邹渚清话里话外严肃了不少,认真道:“没跟你开玩笑。”
“你这次任性大发了,换作我,我八成直接踢了你,找个更安生的放在身边。”
我没忍住,笑了出声:“宝贝儿,他舍不得换别人的。”
“他喜欢长得漂亮的,而很不巧,很难找到比我更他妈好看的。”
邹渚清冲我翻了个白眼,看起来无语地紧。
“周瑜打黄盖,我多余问,也多余管。”
我没回话,转过身去,捏起来个马卡龙放在嘴边。
“帮童清怡,我也有我的私心。”
邹渚清疑问地看向我,我冲他挤出了个不知道好不好看的笑容。
“渚清……我觉得我快抓不住他了。”
狗在丧失主人喜爱时,会疯狂作乱,试图博回一点点关注。
我闯祸,我任性,我一次次试探燕鸣山的底线。我心里有个大洞,空虚又害怕,只在燕鸣山一次又一次地纵容后才堪堪被填上些许,有了似有若无的安全感。
燕鸣山生气却又无可奈何的表情,是我的定心剂。让我知道他还在乎我,他还想要我,他还愿意把星星和月亮都捧给我。
邹渚清显然不相信我这份说辞。
“说实话,我没觉得。”
“以我们正常人来看,燕鸣山对你的纵容早就超过了普通金主对情人的界限。说他喜欢你,在我看来没一点问题。”
“我不觉得你抓不住他,你……”
“渚清,”我笑着,打断了他的话,“他要结婚了。”
邹渚清愣住了,眼里的震惊似乎要溢出来。
定神片刻,他沉下声问道:“你确定吗?”
我此时此刻有点自己不会抽烟,否则这样的气氛,我真他妈该点上两根。
“傅明翰说漏嘴的。”
“妈的,”邹渚清骂了声,“那他妈估计没跑了。”
傅明翰虽为燕鸣山的下级,但和燕家关系匪浅。倘若是从他嘴里说出来的有关燕家人的话,那么大概率假不了。

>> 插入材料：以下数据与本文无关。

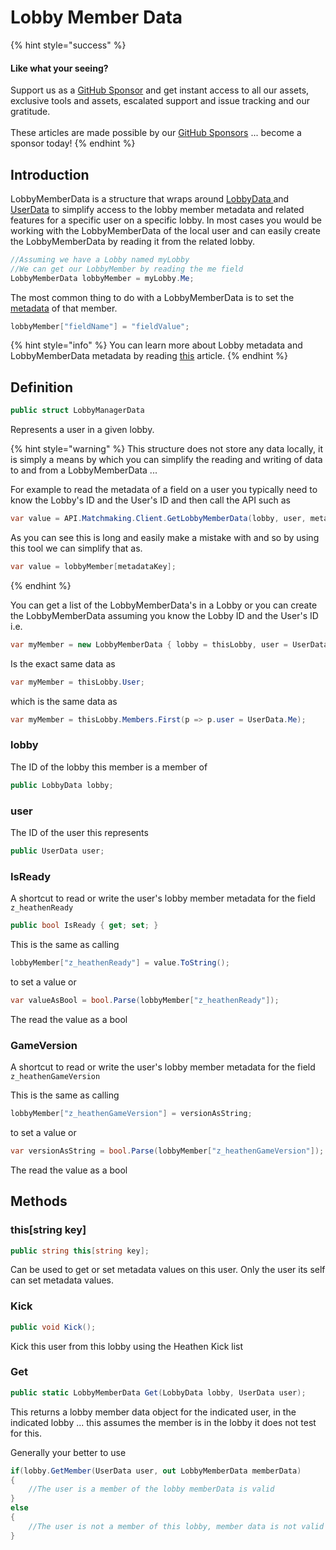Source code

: # Lobby Member Data

{% hint style="success" %}
#### Like what your seeing?

Support us as a [GitHub Sponsor](../../../become-a-sponsor/) and get instant access to all our assets, exclusive tools and assets, escalated support and issue tracking and our gratitude.\
\
These articles are made possible by our [GitHub Sponsors](../../../become-a-sponsor/) ... become a sponsor today!
{% endhint %}

## Introduction

LobbyMemberData is a structure that wraps around [LobbyData ](lobby-data.md)and [UserData](user-data.md) to simplify access to the lobby member metadata and related features for a specific user on a specific lobby. In most cases you would be working with the LobbyMemberData of the local user and can easily create the LobbyMemberData by reading it from the related lobby.

```csharp
//Assuming we have a Lobby named myLobby
//We can get our LobbyMember by reading the me field
LobbyMemberData lobbyMember = myLobby.Me;
```

The most common thing to do with a LobbyMemberData is to set the [metadata](../../../company/steam/steamworks/multiplayer/matchmaking-tools.md#metadata) of that member.

```csharp
lobbyMember["fieldName"] = "fieldValue";
```

{% hint style="info" %}
You can learn more about Lobby metadata and LobbyMemberData metadata by reading [this](../../../company/steam/steamworks/multiplayer/matchmaking-tools.md#metadata) article.
{% endhint %}

## Definition

```csharp
public struct LobbyManagerData
```

Represents a user in a given lobby.

{% hint style="warning" %}
This structure does not store any data locally, it is simply a means by which you can simplify the reading and writing of data to and from a LobbyMemberData ...&#x20;



For example to read the metadata of a field on a user you typically need to know the Lobby's ID and the User's ID and then call the API such as&#x20;

```csharp
var value = API.Matchmaking.Client.GetLobbyMemberData(lobby, user, metadataKey);
```



As you can see this is long and easily make a mistake with and so by using this tool we can simplify that as.



```csharp
var value = lobbyMember[metadataKey];
```
{% endhint %}

You can get a list of the LobbyMemberData's in a Lobby or you can create the LobbyMemberData assuming you know the Lobby ID and the User's ID i.e.

```csharp
var myMember = new LobbyMemberData { lobby = thisLobby, user = UserData.Me };
```

Is the exact same data as

```csharp
var myMember = thisLobby.User;
```

which is the same data as

```csharp
var myMember = thisLobby.Members.First(p => p.user = UserData.Me);
```

### lobby

The ID of the lobby this member is a member of

```csharp
public LobbyData lobby;
```

### user

The ID of the user this represents

```csharp
public UserData user;
```

### IsReady

A shortcut to read or write the user's lobby member metadata for the field `z_heathenReady`

```csharp
public bool IsReady { get; set; }
```

This is the same as calling&#x20;

```csharp
lobbyMember["z_heathenReady"] = value.ToString();
```

to set a value or

```csharp
var valueAsBool = bool.Parse(lobbyMember["z_heathenReady"]);
```

The read the value as a bool

### GameVersion

A shortcut to read or write the user's lobby member metadata for the field `z_heathenGameVersion`

This is the same as calling&#x20;

```csharp
lobbyMember["z_heathenGameVersion"] = versionAsString;
```

to set a value or

```csharp
var versionAsString = bool.Parse(lobbyMember["z_heathenGameVersion"]);
```

The read the value as a bool



## Methods

### this\[string key]

```csharp
public string this[string key];
```

Can be used to get or set metadata values on this user. Only the user its self can set metadata values.

### Kick

```csharp
public void Kick();
```

Kick this user from this lobby using the Heathen Kick list

### Get

```csharp
public static LobbyMemberData Get(LobbyData lobby, UserData user);
```

This returns a lobby member data object for the indicated user, in the indicated lobby ... this assumes the member is in the lobby it does not test for this.

Generally your better to use

```csharp
if(lobby.GetMember(UserData user, out LobbyMemberData memberData)
{
    //The user is a member of the lobby memberData is valid
}
else
{
    //The user is not a member of this lobby, member data is not valid
}
```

“你打算怎么办?”邹渚清皱眉问道,“燕鸣山会赶你走么?”
我摇了摇头:“不会吧。他撒不开我,我知道的。”
我明白,我和燕鸣山的关系并不正常。
我渴望他,爱慕他,仰视他。
他占有我,喜欢我,却不爱我。
爱,或者说激烈又盲目的情感,燕鸣山来说是廉价又不知有何意义的东西,他从不需要,也不在乎。
我不知多少次对燕鸣山倾诉深情,他总是皱着眉,不解,也不喜欢,让我换一个话题。